Union-busting in state capitols

NYHTC — March 07, 2011

In Wisconsin, as well as Indiana, Michigan, Ohio, and other states, government workers are fighting hard to protect their unions against attempts by Republican governors and legislatures to crush any viable political opposition to their rule. At a time when people are rising up against repressive dictatorships in the Middle East, a new anti-Democracy movement is gaining frightening momentum here, in the birthplace of modern democracy, led by a group calling itself the Tea Party. The outcome of the battles these unionized public employees are fighting on behalf of all citizens who value freedom and self-government, will have enormous consequences for our country.

Despite this fact, the mainstream media's coverage of these important events too often lacks depth and honesty. With rare exceptions, such as Paul Krugman of the New York Times, and former U.S. Secretary of Labor Robert Reich, most journalists and opinion-makers purposely obscure or ignore the real reasons public sector workers and their unions have come under attack.. .

Bald-faced Republican governors and state legislators are pointing the finger of blame at government employees to explain the economic and financial disasters their right-wing policies have created. According to their ludicrous narrative, monstrous state budget deficits are the result of overprivileged and overpaid union members, and their high wages and health and pension benefits.

To most honest people of course, this doesn't ring true, because it isn't true. The government workers being vilified and victimized are people we know. They are our family members, our neighbors, the teachers at our children's schools, our postal carriers, police officers and fire fighters, the sanitation workers who keep our neighborhoods livable, the janitors who work at night cleaning public buildings the list goes on and on. In short, they are people like all of us, ordinary people who work hard and aren't getting rich but thanks to their unions, make a living wage and have health and pension benefits.

This is not reason to punish government workers; in fact, good wages, a pension, and health benefits are elements of the American dream, of what workers in this country have always aspired to. Equally, unions should not be demonized because they have fought for and won them for their members.

Why then are so many politicians focusing their attacks on unions and their members, instead of on Wall Street money men, hedge fund operators, corporate executives, and bankers? And what about the super wealthy individuals who have amassed private fortunes of staggering size? Their financial machinations and political clout have far more to do with the existence of budget deficits than do the wages and health and pension benefits of bus drivers, librarians, school crossing guards, and other public workers.The reason has to do with the rapidly escalating aggregation of wealth into the hands of fewer and fewer powerful individuals. The accumulation of these super fortunes has resulted in the erosion of one of the most basic hallmarks of democracy in our society: "one person, one vote" is being replaced by a political system in which moneyed individuals and corporations command politicians' attention, and influence their actions, through campaign contributions. Their wealth enables them to wield incredible power, and when they talk, politicians pay very close attention and respond by delivering what their wealthy contributors want. The needs and concerns of the rest of us get much less attention.

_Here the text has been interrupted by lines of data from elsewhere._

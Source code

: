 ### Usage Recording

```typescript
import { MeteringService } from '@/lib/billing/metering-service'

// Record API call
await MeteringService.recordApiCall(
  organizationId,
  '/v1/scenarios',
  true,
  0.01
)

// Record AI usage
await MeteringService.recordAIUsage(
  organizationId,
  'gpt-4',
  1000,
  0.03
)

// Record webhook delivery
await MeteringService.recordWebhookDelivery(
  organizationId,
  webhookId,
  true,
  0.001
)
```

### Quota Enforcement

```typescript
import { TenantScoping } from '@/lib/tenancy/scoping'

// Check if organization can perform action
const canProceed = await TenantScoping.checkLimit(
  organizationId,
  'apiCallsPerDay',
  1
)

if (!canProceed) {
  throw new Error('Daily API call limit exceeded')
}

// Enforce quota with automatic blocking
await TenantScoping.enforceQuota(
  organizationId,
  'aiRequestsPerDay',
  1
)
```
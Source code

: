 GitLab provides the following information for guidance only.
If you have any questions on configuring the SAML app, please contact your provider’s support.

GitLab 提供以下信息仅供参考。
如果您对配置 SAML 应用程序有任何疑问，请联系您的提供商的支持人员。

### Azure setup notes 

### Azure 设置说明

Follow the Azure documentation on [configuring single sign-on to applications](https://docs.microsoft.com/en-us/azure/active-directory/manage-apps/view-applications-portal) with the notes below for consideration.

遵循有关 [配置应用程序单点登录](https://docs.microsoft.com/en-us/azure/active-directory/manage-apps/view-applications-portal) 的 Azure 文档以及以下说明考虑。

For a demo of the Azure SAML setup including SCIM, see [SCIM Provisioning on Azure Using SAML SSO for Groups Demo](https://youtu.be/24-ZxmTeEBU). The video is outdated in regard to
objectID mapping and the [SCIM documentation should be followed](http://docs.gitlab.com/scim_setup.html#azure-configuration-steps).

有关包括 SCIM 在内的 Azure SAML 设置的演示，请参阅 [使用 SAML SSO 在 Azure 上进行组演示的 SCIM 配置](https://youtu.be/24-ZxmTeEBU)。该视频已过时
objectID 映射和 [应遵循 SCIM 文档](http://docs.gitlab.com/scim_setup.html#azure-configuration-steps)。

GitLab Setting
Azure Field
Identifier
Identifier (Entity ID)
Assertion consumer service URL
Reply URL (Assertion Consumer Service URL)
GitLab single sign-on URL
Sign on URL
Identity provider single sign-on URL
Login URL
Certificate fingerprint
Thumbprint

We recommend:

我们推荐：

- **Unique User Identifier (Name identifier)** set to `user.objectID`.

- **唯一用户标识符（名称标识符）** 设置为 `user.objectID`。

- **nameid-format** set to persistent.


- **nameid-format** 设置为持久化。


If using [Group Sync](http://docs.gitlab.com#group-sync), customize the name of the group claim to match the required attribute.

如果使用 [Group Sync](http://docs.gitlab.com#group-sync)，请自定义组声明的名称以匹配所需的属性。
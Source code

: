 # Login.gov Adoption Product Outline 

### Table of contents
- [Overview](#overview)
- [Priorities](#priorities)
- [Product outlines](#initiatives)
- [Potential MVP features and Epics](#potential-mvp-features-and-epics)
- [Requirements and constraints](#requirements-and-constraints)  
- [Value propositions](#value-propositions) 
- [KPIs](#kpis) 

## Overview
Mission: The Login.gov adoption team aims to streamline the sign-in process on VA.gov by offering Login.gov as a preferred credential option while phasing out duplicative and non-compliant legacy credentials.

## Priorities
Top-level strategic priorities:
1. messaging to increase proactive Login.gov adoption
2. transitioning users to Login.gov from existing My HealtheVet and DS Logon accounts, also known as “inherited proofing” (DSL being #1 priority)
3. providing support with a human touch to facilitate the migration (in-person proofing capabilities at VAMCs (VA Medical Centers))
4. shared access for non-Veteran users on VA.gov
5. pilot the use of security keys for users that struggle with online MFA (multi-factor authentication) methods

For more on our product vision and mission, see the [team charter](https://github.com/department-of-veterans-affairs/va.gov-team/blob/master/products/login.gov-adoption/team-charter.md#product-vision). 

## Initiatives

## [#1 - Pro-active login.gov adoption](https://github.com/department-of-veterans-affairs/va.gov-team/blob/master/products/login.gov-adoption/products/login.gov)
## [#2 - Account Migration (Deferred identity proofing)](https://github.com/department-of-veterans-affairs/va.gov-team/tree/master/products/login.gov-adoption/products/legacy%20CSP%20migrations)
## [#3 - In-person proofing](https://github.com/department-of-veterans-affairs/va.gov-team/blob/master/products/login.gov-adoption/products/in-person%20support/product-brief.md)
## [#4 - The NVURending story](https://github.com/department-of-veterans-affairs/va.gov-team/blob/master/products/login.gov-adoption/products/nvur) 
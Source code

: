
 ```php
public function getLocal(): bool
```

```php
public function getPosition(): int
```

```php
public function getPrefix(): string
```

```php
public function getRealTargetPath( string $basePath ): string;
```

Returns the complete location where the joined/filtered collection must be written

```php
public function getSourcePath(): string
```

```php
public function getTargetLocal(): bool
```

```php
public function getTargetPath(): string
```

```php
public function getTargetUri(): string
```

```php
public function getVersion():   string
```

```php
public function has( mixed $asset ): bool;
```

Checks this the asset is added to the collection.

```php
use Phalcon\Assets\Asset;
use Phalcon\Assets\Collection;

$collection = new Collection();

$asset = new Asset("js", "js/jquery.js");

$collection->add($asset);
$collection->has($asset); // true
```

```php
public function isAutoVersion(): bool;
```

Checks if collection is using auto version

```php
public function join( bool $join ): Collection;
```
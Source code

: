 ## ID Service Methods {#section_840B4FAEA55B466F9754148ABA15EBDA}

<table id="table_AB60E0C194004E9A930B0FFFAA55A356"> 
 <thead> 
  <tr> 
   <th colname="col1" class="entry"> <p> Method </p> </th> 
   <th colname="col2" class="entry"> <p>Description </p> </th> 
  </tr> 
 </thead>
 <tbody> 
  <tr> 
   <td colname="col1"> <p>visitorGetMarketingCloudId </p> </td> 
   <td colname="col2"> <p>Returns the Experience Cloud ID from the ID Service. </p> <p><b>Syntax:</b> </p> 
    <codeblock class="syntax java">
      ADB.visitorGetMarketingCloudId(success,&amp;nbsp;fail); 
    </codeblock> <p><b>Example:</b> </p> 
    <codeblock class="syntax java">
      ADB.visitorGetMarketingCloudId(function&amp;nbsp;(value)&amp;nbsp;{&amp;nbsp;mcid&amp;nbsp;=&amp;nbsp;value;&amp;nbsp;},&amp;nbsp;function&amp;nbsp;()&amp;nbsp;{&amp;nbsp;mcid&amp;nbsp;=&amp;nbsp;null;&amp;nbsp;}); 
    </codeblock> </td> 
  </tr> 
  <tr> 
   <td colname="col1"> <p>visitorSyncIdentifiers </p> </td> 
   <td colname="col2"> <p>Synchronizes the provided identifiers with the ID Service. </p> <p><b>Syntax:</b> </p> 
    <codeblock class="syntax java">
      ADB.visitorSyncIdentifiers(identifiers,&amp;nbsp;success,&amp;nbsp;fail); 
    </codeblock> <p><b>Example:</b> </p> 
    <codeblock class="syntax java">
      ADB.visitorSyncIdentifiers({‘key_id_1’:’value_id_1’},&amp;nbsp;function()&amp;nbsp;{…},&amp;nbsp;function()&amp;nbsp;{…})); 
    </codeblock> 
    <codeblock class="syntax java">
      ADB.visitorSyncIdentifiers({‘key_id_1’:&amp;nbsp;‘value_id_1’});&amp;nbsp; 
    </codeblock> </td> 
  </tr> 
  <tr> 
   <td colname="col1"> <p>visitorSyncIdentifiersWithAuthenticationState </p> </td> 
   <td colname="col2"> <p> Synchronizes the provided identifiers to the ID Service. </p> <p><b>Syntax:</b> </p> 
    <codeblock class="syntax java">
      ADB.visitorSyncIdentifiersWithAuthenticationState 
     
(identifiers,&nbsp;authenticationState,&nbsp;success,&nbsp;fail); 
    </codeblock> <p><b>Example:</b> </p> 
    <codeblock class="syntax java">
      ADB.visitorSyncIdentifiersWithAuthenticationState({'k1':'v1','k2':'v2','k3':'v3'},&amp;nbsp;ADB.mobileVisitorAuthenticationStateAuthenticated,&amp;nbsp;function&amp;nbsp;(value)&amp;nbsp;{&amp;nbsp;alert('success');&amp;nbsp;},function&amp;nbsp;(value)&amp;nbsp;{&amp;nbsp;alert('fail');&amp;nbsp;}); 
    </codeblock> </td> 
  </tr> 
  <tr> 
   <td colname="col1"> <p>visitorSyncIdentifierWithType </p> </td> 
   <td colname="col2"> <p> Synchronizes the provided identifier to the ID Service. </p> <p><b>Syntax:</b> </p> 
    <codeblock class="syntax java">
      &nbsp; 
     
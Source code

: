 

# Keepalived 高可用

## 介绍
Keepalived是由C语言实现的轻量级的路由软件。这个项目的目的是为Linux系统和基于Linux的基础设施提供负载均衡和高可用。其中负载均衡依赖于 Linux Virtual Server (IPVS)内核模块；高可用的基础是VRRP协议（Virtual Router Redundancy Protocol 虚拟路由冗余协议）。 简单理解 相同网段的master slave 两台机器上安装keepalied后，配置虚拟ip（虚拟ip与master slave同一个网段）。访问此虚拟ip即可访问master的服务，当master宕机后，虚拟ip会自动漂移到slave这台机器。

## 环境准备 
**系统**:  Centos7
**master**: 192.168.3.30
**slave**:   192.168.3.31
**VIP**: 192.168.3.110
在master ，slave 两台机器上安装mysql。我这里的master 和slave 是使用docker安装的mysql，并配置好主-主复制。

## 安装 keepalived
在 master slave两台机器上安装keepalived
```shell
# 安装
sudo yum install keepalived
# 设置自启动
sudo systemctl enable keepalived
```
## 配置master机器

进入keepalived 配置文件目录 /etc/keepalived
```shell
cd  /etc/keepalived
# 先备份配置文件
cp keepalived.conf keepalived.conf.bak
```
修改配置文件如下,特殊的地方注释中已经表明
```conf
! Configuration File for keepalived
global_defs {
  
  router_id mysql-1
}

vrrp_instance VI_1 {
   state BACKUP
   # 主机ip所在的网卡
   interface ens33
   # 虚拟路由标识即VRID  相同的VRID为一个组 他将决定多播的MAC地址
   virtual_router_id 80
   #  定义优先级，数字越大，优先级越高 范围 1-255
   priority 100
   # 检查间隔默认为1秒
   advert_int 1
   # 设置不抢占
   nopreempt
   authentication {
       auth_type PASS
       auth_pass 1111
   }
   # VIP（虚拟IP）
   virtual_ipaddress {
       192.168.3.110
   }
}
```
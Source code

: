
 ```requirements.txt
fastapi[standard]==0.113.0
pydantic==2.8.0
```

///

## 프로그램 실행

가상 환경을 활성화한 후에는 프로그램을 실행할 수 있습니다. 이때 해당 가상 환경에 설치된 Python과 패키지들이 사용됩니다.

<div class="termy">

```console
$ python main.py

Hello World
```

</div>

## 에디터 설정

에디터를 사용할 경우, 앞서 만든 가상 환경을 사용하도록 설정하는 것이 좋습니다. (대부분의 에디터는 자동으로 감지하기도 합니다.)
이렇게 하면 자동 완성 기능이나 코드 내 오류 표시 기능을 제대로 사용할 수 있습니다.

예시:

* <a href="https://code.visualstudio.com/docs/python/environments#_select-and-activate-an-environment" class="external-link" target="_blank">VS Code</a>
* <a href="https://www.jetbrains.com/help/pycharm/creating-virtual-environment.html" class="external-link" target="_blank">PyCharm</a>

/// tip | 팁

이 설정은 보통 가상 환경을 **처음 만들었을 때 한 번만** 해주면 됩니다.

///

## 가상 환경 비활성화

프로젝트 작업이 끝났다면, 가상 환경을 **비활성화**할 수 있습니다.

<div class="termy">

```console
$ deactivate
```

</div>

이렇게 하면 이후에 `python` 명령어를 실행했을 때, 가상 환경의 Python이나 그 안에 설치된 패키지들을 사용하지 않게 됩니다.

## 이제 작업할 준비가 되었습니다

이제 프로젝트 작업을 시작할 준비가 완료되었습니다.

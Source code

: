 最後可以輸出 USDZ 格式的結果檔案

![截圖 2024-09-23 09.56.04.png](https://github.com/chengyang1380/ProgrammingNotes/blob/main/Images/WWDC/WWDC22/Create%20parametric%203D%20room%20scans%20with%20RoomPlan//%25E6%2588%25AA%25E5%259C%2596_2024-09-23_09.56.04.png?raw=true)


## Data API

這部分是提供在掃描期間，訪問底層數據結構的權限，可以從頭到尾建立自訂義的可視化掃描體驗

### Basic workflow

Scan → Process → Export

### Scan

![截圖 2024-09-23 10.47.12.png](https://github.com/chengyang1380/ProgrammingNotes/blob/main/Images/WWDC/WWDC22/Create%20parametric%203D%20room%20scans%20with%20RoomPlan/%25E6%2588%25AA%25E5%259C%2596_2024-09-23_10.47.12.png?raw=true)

How wealthy are these individuals? By way of just one example, Mr. Reich notes in his analysis of the current battles that in 2010, the 13 top hedge fund managers each earned an average of $1 billion; one of them took home $5 billion.

In this changed world, unions, public sector and private sector, are the single most powerful force capable of standing up to the megawealthy. They fight for working people and for programs that benefit them and their families and their communities. Unions also have two important assets that the Big Money people want to take away from them. They have enough money to fight big battles and to make contributions to politicians who care what happens to workers, their families and communities, and the very fragile among us, for example, the elderly and the working poor. In addition, unions have members all across the country and are ready to volunteer their time to campaign for politicians who will pay attention to their needs.

Even with all they have, the billionaires want the field to themselves. They want to keep getting tax breaks that other people don't get, and they don't want to have to worry about legislative measures keeping them from doing whatever they need to do to increase their profit margins, even when it is at the expense of their employees, the environment, or an entire community or state.

Precisely because unions can fight back against the political dominance of the super rich, the billionaires want unions not merely defeated but crushed. They have enlisted their political servants to do this by legislatively stripping private sector unions of their ability to function, thus depriving them of their power and their resources. They also benefit when working people can be set to fighting against one another think "tea party." Who benefits when we fight each other instead of focusing on them? They do!

So, at the end of the day, the fierce struggles unfolding in various state legislatures throughout the country are not really about budget deficits. It's critically important to understand that they are really about preserving and protecting democracy, about having a government that is not just by the wealthy and for the wealthy. That is why all workers as well as students, the unemployed, and the elderly have a tremendous stake in the outcome of the war the wealthy have mounted against unions.

Krugman, Paul. Wisconsin Power Play. New York Times. February 20, 2011.

Reich, Robert. Exposing the Republicans' 3-part Strategy to Tear the Middle Class Apart -- Let's Stop Them In Wisconsin. AlterNet. February 20, 2011.